* Action item: I need the lines below from the one with "3.3 Surface Printed" down to the one with "Follow Us On" reproduced exactly, both ends included, and nothing else.

* Records provided:

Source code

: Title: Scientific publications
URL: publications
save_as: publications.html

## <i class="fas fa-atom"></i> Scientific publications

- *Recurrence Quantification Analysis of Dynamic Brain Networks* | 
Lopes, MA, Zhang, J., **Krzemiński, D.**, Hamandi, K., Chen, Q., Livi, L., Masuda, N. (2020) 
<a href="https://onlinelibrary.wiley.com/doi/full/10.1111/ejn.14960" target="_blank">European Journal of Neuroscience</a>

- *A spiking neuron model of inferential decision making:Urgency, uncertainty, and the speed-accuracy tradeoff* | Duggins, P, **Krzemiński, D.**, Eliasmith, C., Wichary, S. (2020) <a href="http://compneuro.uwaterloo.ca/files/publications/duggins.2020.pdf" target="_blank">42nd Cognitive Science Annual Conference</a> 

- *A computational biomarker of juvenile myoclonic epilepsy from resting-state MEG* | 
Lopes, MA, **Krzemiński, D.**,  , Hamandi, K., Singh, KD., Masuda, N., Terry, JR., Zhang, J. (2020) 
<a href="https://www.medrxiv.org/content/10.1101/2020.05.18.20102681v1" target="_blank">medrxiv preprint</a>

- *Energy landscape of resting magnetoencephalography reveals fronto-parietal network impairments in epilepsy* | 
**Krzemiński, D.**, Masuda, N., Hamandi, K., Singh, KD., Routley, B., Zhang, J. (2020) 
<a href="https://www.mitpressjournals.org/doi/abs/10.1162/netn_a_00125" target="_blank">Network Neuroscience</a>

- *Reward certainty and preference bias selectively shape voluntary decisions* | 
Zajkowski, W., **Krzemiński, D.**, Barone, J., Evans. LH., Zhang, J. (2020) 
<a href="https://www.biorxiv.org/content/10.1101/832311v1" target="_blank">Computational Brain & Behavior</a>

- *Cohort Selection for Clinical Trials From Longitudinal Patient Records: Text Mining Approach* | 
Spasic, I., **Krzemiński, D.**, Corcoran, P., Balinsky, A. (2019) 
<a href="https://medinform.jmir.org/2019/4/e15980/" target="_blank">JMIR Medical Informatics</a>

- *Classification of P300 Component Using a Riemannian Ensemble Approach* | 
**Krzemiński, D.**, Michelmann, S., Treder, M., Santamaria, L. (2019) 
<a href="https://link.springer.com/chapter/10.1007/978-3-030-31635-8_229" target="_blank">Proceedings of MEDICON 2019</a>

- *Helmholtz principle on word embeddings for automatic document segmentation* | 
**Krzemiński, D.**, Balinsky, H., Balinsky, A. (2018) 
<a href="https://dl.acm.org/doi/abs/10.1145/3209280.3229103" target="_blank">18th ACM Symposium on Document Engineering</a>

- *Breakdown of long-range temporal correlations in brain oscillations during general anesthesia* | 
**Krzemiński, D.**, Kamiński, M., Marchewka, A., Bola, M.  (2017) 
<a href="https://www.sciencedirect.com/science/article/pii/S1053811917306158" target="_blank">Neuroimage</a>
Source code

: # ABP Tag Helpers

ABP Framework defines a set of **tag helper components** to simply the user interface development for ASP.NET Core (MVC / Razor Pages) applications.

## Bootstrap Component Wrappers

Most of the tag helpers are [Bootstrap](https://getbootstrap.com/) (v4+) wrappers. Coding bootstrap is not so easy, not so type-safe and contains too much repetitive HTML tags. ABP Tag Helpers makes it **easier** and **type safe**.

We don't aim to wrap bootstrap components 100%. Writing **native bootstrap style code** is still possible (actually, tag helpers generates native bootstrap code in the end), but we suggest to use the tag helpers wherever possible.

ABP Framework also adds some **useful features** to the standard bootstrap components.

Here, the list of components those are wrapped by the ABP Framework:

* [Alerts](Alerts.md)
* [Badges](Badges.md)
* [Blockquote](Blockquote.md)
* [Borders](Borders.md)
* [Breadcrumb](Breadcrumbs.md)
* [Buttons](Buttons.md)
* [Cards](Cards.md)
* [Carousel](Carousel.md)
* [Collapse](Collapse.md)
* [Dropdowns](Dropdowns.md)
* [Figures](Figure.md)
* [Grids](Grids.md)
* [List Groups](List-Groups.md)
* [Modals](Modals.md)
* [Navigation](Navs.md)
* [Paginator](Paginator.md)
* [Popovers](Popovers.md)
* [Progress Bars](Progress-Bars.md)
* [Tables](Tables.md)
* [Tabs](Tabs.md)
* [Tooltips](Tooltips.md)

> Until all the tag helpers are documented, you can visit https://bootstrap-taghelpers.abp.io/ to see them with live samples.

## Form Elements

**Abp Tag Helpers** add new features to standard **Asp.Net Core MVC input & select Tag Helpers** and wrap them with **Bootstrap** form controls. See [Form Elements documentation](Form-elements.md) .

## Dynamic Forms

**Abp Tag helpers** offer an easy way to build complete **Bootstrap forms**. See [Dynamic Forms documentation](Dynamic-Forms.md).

==

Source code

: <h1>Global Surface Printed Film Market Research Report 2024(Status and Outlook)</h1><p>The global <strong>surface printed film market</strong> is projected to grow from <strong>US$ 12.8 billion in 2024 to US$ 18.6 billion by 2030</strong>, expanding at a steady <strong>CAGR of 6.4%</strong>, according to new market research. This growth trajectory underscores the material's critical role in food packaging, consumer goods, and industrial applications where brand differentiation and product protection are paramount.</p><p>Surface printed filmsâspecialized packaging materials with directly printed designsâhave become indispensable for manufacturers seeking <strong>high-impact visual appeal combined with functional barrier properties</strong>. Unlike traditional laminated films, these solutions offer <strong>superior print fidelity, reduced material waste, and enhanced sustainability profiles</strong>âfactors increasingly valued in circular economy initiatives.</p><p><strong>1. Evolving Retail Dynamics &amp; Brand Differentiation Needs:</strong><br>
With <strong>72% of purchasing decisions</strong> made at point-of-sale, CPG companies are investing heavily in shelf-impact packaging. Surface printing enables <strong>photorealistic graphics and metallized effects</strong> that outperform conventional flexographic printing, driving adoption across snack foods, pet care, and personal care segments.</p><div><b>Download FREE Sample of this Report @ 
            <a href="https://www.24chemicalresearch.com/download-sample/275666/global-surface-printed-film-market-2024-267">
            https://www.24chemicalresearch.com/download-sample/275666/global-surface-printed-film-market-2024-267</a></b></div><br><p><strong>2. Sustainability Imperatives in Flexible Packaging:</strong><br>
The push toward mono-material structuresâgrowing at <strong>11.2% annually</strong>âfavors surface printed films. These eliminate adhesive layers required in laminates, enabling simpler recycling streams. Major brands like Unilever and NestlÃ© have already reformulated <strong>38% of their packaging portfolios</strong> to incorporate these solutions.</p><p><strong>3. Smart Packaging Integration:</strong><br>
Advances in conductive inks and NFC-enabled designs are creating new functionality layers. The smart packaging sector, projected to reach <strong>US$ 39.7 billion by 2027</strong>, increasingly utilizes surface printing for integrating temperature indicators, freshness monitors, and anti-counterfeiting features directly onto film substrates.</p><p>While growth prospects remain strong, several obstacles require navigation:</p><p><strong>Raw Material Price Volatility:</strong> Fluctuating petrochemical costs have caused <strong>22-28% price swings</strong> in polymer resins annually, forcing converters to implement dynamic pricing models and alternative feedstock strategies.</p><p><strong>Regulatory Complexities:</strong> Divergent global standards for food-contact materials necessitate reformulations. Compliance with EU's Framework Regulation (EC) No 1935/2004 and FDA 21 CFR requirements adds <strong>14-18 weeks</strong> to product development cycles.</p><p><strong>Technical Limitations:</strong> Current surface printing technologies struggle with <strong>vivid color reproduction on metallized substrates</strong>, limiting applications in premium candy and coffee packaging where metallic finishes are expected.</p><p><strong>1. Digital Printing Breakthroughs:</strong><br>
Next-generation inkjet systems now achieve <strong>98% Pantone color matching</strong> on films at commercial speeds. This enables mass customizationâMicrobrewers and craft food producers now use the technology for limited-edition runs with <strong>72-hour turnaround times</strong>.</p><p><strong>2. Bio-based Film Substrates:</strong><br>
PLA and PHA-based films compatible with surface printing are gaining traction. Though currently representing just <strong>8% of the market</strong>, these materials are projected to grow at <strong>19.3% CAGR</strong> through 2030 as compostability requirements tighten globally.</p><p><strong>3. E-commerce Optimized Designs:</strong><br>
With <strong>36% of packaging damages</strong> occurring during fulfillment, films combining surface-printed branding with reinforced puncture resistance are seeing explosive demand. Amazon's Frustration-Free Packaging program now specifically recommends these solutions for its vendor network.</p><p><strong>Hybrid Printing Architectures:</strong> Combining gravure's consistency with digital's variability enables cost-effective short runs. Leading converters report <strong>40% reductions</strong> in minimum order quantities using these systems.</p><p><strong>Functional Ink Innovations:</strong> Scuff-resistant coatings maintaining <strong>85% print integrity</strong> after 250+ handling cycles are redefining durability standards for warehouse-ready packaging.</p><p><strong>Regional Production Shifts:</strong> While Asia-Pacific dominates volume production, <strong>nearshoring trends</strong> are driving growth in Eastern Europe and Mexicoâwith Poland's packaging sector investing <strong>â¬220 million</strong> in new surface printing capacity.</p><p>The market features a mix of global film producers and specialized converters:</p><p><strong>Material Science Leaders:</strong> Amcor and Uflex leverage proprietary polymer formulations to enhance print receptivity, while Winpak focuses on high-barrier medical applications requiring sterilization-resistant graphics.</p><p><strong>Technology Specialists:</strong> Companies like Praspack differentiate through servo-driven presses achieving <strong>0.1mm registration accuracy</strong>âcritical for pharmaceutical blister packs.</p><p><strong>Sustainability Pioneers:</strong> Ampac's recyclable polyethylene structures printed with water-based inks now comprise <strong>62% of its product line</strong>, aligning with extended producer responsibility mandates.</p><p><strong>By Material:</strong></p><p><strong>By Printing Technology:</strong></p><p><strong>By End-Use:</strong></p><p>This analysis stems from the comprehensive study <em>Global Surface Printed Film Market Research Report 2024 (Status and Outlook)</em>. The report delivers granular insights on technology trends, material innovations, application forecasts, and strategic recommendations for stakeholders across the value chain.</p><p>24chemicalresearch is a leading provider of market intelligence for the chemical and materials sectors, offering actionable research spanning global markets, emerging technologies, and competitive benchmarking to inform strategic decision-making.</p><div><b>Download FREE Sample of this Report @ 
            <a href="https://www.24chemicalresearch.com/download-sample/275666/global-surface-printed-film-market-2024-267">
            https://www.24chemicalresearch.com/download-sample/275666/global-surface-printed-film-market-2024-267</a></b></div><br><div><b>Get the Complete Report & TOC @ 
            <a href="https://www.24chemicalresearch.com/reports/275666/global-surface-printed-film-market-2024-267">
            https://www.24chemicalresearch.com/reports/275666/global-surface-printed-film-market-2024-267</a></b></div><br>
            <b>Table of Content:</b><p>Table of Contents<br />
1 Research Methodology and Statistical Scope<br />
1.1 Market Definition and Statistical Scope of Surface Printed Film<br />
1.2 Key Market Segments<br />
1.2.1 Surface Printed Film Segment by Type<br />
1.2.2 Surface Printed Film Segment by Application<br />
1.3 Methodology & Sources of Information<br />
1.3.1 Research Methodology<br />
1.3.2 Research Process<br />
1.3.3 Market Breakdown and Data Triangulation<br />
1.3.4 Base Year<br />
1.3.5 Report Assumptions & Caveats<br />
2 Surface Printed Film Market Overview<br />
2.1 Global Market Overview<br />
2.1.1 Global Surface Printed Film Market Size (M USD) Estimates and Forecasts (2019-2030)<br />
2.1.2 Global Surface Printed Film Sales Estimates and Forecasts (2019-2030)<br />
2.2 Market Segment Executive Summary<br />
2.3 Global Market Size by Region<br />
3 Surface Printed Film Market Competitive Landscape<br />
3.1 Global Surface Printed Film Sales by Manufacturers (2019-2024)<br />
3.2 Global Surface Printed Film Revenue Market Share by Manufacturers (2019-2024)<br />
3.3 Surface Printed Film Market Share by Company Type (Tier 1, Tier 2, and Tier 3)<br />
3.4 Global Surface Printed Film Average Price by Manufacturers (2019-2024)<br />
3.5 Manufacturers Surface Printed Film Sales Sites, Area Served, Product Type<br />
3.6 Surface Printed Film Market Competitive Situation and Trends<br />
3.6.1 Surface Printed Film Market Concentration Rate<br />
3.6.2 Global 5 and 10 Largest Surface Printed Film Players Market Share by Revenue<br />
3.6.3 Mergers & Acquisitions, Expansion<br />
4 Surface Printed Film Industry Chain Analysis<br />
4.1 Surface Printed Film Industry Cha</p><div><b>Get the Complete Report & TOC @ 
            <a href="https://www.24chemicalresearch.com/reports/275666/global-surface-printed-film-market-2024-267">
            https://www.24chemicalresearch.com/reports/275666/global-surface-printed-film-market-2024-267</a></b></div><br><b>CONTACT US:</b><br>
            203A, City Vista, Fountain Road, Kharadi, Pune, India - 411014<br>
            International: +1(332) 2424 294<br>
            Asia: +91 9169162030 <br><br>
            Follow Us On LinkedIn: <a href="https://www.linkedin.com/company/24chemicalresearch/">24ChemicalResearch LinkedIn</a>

* * *

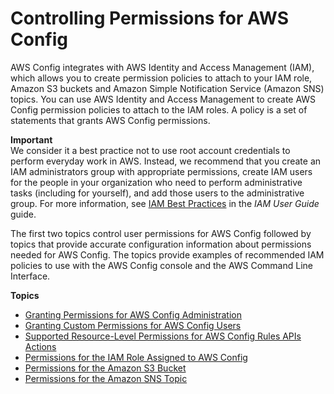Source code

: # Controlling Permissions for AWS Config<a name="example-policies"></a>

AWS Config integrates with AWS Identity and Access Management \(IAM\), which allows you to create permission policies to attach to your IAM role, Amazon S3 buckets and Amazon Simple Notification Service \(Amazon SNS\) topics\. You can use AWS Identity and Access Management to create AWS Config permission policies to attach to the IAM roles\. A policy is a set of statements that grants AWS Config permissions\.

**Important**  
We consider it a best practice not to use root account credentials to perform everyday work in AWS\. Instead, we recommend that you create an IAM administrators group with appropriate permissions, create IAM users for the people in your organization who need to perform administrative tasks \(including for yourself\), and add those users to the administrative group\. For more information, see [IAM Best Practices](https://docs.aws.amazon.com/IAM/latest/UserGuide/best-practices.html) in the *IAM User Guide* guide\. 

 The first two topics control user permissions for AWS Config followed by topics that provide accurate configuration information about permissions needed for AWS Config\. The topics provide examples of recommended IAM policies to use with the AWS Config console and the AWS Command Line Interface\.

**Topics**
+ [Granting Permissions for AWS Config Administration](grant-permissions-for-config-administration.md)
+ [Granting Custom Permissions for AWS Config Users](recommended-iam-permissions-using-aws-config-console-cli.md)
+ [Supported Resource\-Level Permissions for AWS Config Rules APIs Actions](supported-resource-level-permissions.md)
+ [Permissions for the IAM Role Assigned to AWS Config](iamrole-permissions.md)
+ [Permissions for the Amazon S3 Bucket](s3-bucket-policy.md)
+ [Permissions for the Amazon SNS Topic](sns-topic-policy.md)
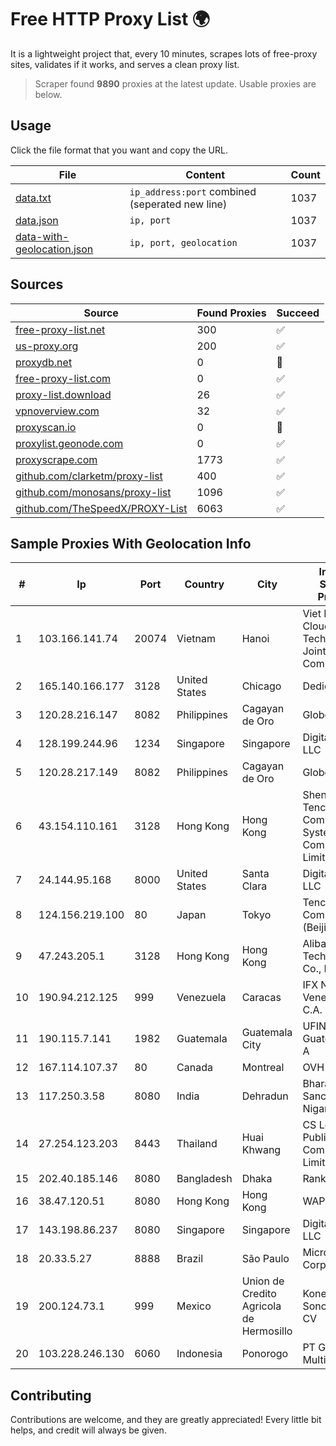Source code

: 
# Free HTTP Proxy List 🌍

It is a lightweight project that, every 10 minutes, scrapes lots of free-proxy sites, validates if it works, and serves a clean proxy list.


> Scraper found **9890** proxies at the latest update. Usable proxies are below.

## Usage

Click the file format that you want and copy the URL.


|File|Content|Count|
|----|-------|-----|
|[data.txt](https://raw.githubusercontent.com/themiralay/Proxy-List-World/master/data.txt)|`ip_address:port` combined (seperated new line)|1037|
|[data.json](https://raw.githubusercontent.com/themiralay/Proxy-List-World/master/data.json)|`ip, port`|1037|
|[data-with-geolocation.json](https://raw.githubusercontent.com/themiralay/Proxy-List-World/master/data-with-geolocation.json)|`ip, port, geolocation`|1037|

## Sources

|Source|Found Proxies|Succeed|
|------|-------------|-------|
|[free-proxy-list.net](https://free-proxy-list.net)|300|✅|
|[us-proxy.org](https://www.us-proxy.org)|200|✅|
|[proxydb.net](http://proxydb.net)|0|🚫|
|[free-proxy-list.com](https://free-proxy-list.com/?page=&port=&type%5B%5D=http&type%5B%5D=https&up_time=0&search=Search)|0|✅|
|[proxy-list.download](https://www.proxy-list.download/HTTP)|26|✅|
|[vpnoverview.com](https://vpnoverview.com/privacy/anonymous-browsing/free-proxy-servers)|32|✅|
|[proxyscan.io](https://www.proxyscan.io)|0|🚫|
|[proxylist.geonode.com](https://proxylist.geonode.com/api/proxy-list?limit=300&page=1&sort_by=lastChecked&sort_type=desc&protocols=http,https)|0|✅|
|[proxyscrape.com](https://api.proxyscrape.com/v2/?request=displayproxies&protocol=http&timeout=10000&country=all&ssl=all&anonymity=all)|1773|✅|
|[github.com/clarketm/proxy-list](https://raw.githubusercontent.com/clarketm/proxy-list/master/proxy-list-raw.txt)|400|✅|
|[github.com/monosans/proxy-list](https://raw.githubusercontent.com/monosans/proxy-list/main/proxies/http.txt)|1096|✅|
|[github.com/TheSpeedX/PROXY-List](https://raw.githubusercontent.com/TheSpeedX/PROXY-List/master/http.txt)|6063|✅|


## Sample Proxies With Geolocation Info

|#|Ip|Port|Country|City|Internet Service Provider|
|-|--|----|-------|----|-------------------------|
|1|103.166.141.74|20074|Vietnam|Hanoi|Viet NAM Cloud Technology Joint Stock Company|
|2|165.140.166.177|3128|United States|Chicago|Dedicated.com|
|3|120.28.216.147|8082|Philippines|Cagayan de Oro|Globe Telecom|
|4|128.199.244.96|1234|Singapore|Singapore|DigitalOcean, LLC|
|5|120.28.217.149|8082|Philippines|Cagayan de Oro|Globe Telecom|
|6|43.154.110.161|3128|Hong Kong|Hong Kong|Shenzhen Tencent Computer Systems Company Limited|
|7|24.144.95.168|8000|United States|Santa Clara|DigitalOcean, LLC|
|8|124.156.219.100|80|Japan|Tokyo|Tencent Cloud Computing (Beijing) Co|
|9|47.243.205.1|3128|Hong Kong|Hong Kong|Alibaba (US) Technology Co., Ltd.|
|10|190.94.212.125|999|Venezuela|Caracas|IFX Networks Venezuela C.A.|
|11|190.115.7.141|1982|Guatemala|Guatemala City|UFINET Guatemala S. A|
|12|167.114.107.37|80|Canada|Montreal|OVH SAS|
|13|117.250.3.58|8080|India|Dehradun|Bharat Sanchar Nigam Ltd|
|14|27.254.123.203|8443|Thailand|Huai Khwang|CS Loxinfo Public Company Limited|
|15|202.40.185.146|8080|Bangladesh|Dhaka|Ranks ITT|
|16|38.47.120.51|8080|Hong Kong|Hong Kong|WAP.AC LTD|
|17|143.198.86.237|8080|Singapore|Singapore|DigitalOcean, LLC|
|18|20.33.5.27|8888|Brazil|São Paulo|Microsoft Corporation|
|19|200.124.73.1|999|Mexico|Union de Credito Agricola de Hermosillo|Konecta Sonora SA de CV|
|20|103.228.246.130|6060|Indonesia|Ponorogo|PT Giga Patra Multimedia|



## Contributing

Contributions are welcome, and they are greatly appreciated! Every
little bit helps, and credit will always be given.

* Exercise output:
3.3 Surface Printed Film Market Share by Company Type (Tier 1, Tier 2, and Tier 3)<br />
3.4 Global Surface Printed Film Average Price by Manufacturers (2019-2024)<br />
3.5 Manufacturers Surface Printed Film Sales Sites, Area Served, Product Type<br />
3.6 Surface Printed Film Market Competitive Situation and Trends<br />
3.6.1 Surface Printed Film Market Concentration Rate<br />
3.6.2 Global 5 and 10 Largest Surface Printed Film Players Market Share by Revenue<br />
3.6.3 Mergers & Acquisitions, Expansion<br />
4 Surface Printed Film Industry Chain Analysis<br />
4.1 Surface Printed Film Industry Cha</p><div><b>Get the Complete Report & TOC @ 
            <a href="https://www.24chemicalresearch.com/reports/275666/global-surface-printed-film-market-2024-267">
            https://www.24chemicalresearch.com/reports/275666/global-surface-printed-film-market-2024-267</a></b></div><br><b>CONTACT US:</b><br>
            203A, City Vista, Fountain Road, Kharadi, Pune, India - 411014<br>
            International: +1(332) 2424 294<br>
            Asia: +91 9169162030 <br><br>
            Follow Us On LinkedIn: <a href="https://www.linkedin.com/company/24chemicalresearch/">24ChemicalResearch LinkedIn</a>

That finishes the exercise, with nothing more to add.